### What is expected:
Please give the number of lines in the entries below that hold "looking", with no other words.

########

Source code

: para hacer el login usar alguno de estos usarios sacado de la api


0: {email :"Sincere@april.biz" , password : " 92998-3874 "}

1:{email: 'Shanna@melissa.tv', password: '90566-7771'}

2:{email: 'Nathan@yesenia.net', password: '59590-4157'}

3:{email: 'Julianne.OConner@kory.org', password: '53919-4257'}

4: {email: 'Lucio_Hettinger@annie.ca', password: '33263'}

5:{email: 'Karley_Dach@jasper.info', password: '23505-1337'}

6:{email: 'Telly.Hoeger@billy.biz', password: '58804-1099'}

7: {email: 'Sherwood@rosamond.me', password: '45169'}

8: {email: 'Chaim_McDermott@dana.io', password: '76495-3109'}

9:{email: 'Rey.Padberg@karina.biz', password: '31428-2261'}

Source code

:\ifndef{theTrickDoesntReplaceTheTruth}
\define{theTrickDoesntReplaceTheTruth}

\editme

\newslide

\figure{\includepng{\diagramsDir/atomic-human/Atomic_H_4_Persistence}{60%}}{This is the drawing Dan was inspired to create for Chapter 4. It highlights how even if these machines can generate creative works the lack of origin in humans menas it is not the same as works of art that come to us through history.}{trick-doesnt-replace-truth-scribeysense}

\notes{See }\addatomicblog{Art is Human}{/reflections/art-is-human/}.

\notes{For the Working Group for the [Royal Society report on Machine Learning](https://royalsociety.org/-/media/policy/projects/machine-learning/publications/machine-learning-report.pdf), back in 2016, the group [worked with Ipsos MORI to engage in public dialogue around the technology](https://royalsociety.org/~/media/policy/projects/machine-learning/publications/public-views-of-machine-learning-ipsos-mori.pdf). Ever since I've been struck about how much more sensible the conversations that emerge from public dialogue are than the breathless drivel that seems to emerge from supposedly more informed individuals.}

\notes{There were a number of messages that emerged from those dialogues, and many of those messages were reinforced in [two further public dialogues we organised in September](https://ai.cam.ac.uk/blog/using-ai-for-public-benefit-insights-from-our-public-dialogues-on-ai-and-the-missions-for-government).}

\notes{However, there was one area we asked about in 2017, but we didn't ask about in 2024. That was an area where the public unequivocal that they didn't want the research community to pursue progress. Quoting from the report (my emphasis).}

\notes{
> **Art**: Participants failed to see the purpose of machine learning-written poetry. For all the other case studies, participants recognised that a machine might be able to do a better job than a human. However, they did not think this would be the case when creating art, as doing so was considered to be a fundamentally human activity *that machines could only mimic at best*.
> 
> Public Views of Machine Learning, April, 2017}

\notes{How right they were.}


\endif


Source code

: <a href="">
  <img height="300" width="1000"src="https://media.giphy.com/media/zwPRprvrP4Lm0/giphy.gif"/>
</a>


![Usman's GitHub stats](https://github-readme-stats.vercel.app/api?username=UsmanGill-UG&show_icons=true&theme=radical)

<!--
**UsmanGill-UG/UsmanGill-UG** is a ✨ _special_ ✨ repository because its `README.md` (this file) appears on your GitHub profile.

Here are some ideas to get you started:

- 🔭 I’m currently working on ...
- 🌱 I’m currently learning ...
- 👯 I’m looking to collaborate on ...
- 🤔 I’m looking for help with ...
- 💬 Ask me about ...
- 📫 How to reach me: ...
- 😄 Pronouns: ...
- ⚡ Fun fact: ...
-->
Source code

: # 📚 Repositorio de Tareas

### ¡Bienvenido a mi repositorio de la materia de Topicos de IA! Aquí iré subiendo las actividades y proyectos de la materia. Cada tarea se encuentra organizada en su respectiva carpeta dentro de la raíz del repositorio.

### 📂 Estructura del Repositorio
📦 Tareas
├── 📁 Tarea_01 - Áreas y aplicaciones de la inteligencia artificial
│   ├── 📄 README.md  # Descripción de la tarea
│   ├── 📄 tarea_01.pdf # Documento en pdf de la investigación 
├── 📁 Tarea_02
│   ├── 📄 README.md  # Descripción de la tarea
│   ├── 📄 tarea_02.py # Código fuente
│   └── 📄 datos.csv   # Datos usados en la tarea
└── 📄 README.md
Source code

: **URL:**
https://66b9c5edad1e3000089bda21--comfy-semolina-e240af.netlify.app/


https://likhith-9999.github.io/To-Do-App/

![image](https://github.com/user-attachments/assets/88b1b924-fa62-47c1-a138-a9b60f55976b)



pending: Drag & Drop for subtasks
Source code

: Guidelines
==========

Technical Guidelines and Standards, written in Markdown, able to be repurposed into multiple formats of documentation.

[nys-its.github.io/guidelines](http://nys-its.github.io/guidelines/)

########

### Answer space:
2